Information professionals familiar with these issues, in a US context, will recognize all of them. The point, then, is to examine how they impact upon library and information work, above all in public, school and academic libraries. The three authors of this book are school, public library, and academic library practitioners, and the fourth is a lawyer specializing in First Amendment law. The book is one of several from Libraries Unlimited on library law (further details from the website at http://www.lu.com/). They define the right to privacy in a library as “the right to open inquiry without having the subject of one's interest examined or scrutinized by others”. After two introductory chapters on relevant law and technology, they move on to public libraries, where their communitarian role needs to be balanced by the need to respect privacy and take appropriate steps with confidential data (called here personally identifiable information or PII). We are speaking typically of records of use and the retention and disclosure of such data, above all to third parties; of the need to have such data in order to manage and plan, examine trends and plan expenditure' and of the challenge of managing internet access where regulation and privacy issues seem much harder.

Characteristic of professional bodies, the ALA provides plenty of advice and is a major player in the current debate in America. Its policy on the confidentiality of library records (1986) states that records should be confidential and that disclosure to law enforcement should take place only with good reason. The 2004 update on the confidentiality of PII discusses identifying library users and materials they use, including inter‐library loan records and internet logs. Challenges lie in areas like filtering, disclosing information to government, and what liabilities (under contract or not) apply where, as is usually the case, libraries deal with third‐party online providers (database publishers, internet service providers, and so forth) whose assumptions and practices may be different from those of the library (for example, they might customarily use cookies). This sharpens up when they move to school libraries, where the confidentiality of records, walled gardens and filtering, parental permissions, and acceptable use policies are matters of universal interest. Such issues are, in fact, part of the wider challenge of managing educational records themselves.

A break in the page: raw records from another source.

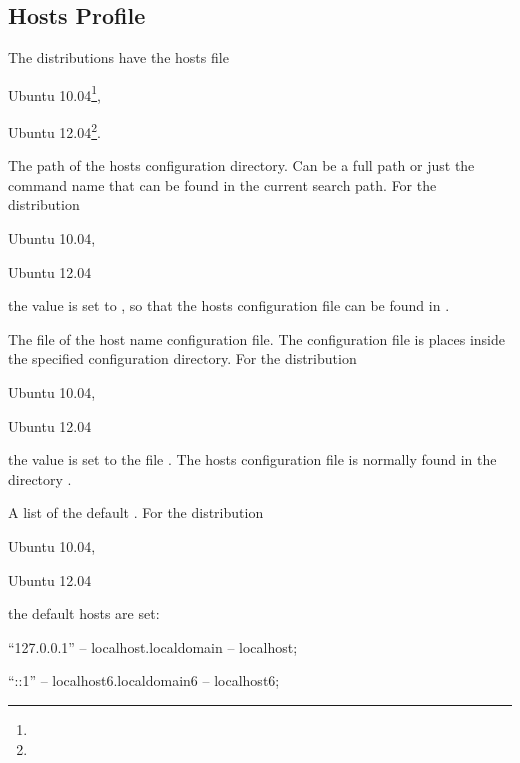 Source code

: \subsection{Hosts Profile}

The distributions have the hosts file
\begin{compactitem}
\item[\TheDistribution{ubuntu}] Ubuntu 10.04\footnote{\TheUbuntuMaverickLTSDate},
\item[\TheDistribution{ubuntu}] Ubuntu 12.04\footnote{\TheUbuntuPreciseLTSDate}.
\end{compactitem}


The path of the hosts configuration directory. Can be a full path or
just the command name that can be found in the current search path.
For the distribution
\begin{inparaitem}
\item[\TheDistribution{ubuntu}] Ubuntu 10.04,
\item[\TheDistribution{ubuntu}] Ubuntu 12.04
\end{inparaitem}
the value is set to , so that the hosts configuration
file can be found in .


The file  of the host name configuration file. The configuration file
is places inside the specified configuration directory.
For the distribution
\begin{inparaitem}
\item[\TheDistribution{ubuntu}] Ubuntu 10.04,
\item[\TheDistribution{ubuntu}] Ubuntu 12.04
\end{inparaitem}
the value is set to the file . The hosts configuration
file is normally found in the directory .


A list of the default .
For the distribution
\begin{inparaitem}
\item[\TheDistribution{ubuntu}] Ubuntu 10.04,
\item[\TheDistribution{ubuntu}] Ubuntu 12.04
\end{inparaitem}
the default hosts are set:
\begin{compactitem}
\item ``127.0.0.1'' -- localhost.localdomain -- localhost;
\item ``::1'' -- localhost6.localdomain6 -- localhost6;
\end{compactitem}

Then, finally, to academic libraries, where again acceptable use policies (AUPs) and monitoring use, primary and secondary liability, contractual arrangements with content providers, and privacy audit are equally important.

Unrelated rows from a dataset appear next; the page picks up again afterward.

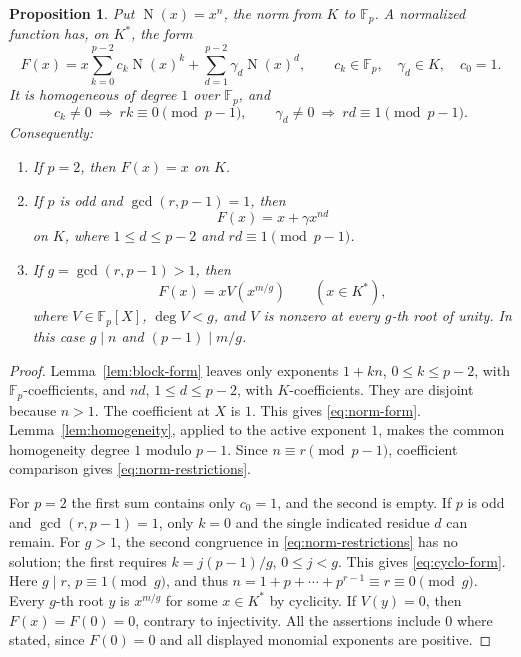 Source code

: \documentclass[11pt]{article}
\newtheorem{proposition}[theorem]{Proposition}
\theoremstyle{definition}
\theoremstyle{remark}
\newcommand{\Fp}{\mathbb F_p}
\newcommand{\Nrm}{\operatorname{N}}
\numberwithin{equation}{section}
\begin{document}
\begin{proposition}\label{prop:normal-form}
Put \(\Nrm(x)=x^n\), the norm from \(K\) to \(\Fp\).
A normalized function has, on \(K^*\), the form
\begin{equation}\label{eq:norm-form}
 F(x)=x\sum_{k=0}^{p-2}c_k\Nrm(x)^k
            +\sum_{d=1}^{p-2}\gamma_d\Nrm(x)^d,
 \qquad c_k\in\Fp,\quad \gamma_d\in K,\quad c_0=1.
\end{equation}
It is homogeneous of degree \(1\) over \(\Fp\), and
\begin{equation}\label{eq:norm-restrictions}
 c_k\ne0\ \Longrightarrow\ rk\equiv0\pmod{p-1},\qquad
 \gamma_d\ne0\ \Longrightarrow\ rd\equiv1\pmod{p-1}.
\end{equation}
Consequently:
\begin{enumerate}
\item If \(p=2\), then \(F(x)=x\) on \(K\).
\item If \(p\) is odd and \(\gcd(r,p-1)=1\), then
\begin{equation}\label{eq:binomial-form}
 F(x)=x+\gamma x^{nd}
\end{equation}
on \(K\), where \(1\le d\le p-2\) and \(rd\equiv1\pmod{p-1}\).
\item If \(g=\gcd(r,p-1)>1\), then
\begin{equation}\label{eq:cyclo-form}
 F(x)=xV(x^{m/g})\qquad(x\in K^*),
\end{equation}
where \(V\in\Fp[X]\), \(\deg V<g\), and \(V\) is nonzero at every
\(g\)-th root of unity. In this case \(g\mid n\) and
\((p-1)\mid m/g\).
\end{enumerate}
\end{proposition}
\begin{proof}
Lemma~\ref{lem:block-form} leaves only exponents
\(1+kn\), \(0\le k\le p-2\), with \(\Fp\)-coefficients, and
\(nd\), \(1\le d\le p-2\), with \(K\)-coefficients.
They are disjoint because \(n>1\). The coefficient at \(X\) is \(1\).
This gives \eqref{eq:norm-form}.
Lemma~\ref{lem:homogeneity}, applied to the active exponent \(1\),
makes the common homogeneity degree \(1\) modulo \(p-1\).
Since \(n\equiv r\pmod{p-1}\), coefficient comparison gives
\eqref{eq:norm-restrictions}.

For \(p=2\) the first sum contains only \(c_0=1\), and the second
is empty. If \(p\) is odd and \(\gcd(r,p-1)=1\), only \(k=0\)
and the single indicated residue \(d\) can remain.
For \(g>1\), the second congruence in
\eqref{eq:norm-restrictions} has no solution; the first requires
\(k=j(p-1)/g\), \(0\le j<g\). This gives \eqref{eq:cyclo-form}.
Here \(g\mid r\), \(p\equiv1\pmod g\), and thus
\(n=1+p+\cdots+p^{r-1}\equiv r\equiv0\pmod g\).
Every \(g\)-th root \(y\) is \(x^{m/g}\) for some \(x\in K^*\)
by cyclicity. If \(V(y)=0\), then \(F(x)=F(0)=0\), contrary to
injectivity. All the assertions include \(0\) where stated, since
\(F(0)=0\) and all displayed monomial exponents are positive.
\end{proof}
\end{document}

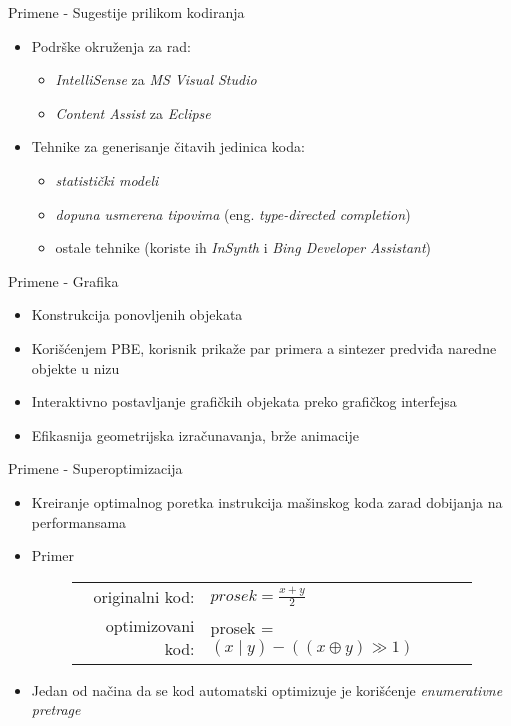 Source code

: \documentclass{beamer}
\begin{document}
\begin{frame}{Primene - Sugestije prilikom kodiranja}
    \begin{itemize}
        \item Podrške okruženja za rad:
        \begin{itemize}
            \item \emph{IntelliSense} za \emph{MS Visual Studio}
            \item \emph{Content Assist} za \emph{Eclipse}
        \end{itemize}
        \item Tehnike za generisanje čitavih jedinica koda:
        \begin{itemize}
            \item \emph{statistički modeli}
            \item \emph{dopuna usmerena tipovima} (eng. \emph{type-directed completion})
            \item ostale tehnike (koriste ih \emph{InSynth} i \emph{Bing Developer Assistant})
        \end{itemize}
    \end{itemize}
\end{frame}

\begin{frame}{Primene - Grafika}
    \begin{itemize}
        \item Konstrukcija ponovljenih objekata
        \item Korišćenjem PBE, korisnik prikaže par primera a sintezer predviđa naredne objekte u nizu
        \item Interaktivno postavljanje grafičkih objekata preko grafičkog interfejsa
        \item Efikasnija geometrijska izračunavanja, brže animacije
    \end{itemize}
\end{frame}


\begin{frame}{Primene - Superoptimizacija}
    \begin{itemize}
        \item Kreiranje optimalnog poretka instrukcija mašinskog koda zarad dobijanja na performansama
        \item Primer
        \begin{figure}[!h]
            \centering
            \small
            \begin{tabular}{rl}
                originalni kod: & $\mathit{prosek}=\frac{x+y}{2}$\\
                optimizovani kod: & prosek = $(x \mid y)-((x \oplus y) \gg 1)$
            \end{tabular}
        \end{figure}
        \item Jedan od načina da se kod automatski optimizuje je korišćenje  \emph{enumerativne pretrage}
    \end{itemize}
\end{frame}
\end{document}
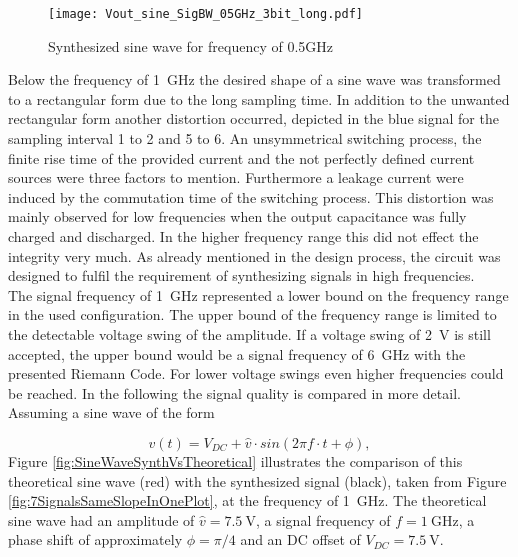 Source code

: \begin{figure}[htb!] %
   \centering
   \texttt{[image: Vout\_sine\_SigBW\_05GHz\_3bit\_long.pdf]}
   \caption{Synthesized sine wave for frequency of 0.5GHz}
   \label{fig:SineWave05GHz}
\end{figure}


Below the frequency of \SI{1}{\GHz} the desired shape of a sine wave was transformed to a rectangular  form due to the long sampling time.
In addition to the unwanted rectangular form another distortion occurred, depicted in the blue signal for the sampling interval 1 to 2 and 5 to 6.
An unsymmetrical switching process, the finite rise time of the provided current and the not perfectly defined current sources were three factors to mention. %
Furthermore a leakage current were induced by the commutation time of the switching process.
This distortion was mainly observed for low frequencies when the output capacitance was fully charged and discharged.
In the higher frequency range this did not effect the integrity very much.
As already mentioned in the design process, the circuit was designed to fulfil the requirement of synthesizing signals in high frequencies.\\
The signal frequency of \SI{1}{\giga \hertz} represented a lower bound on the frequency range in the used configuration. %
The upper bound of the frequency range is limited to the detectable voltage swing of the amplitude.
If a voltage swing of \SI{2}{\volt} is still accepted, the upper bound would be a signal frequency of \SI{6}{\GHz} with the presented Riemann Code.
For lower voltage swings even higher frequencies could be reached.
In the following the signal quality is compared in more detail.
Assuming a sine wave of the form

\begin{equation}
	v(t)= V_{DC} + \widehat{v} \cdot sin( 2  \pi  f \cdot  t + \phi),
\end{equation}
Figure \ref{fig:SineWaveSynthVsTheoretical} illustrates the comparison of this theoretical sine wave (red) with the synthesized signal (black), taken from Figure \ref{fig:7SignalsSameSlopeInOnePlot}, at the frequency of \SI{1}{\GHz}.
The theoretical sine wave had an amplitude of $\widehat{v} = \SI{7.5}{\volt}$, a signal frequency of $f = \SI{1}{\giga \hertz}$, a phase shift of approximately $\phi = \pi / 4$ and an DC offset of $V_{DC} = \SI{7.5}{\volt}$.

This is a sensible addition to its field, reflecting US experience but raising issues which information and library professionals around the world will easily recognize. Chapters include well‐researched lists of references which can be followed up. Other discussions worth checking include the UK debate about data protection (such as that in Chris Armstrong and Laurence Bebbington's Staying Legal : a Guide to Issues and Practice Affecting the Library, Information and Publishing Sectors, 2nd ed., Facet Publishing, 2004), the records management angle on confidentiality reflected in works like Elizabeth Shepherd and Geoffrey Yeo's Managing Records (Facet Publishing, 2003), and more popular and wide‐ranging discussions of freedom of information such as Heather Brooke's Your Right to Know (Pluto Press, 2005). Ethical issues come out well in Library Trends, Vol. 19 No. 3, Winter 2001. Privacy as an issue, for society and information work, will run and run, and Privacy in the 21st Century is a useful snapshot of what is going through the minds of people running certain types of libraries in America, or what should be.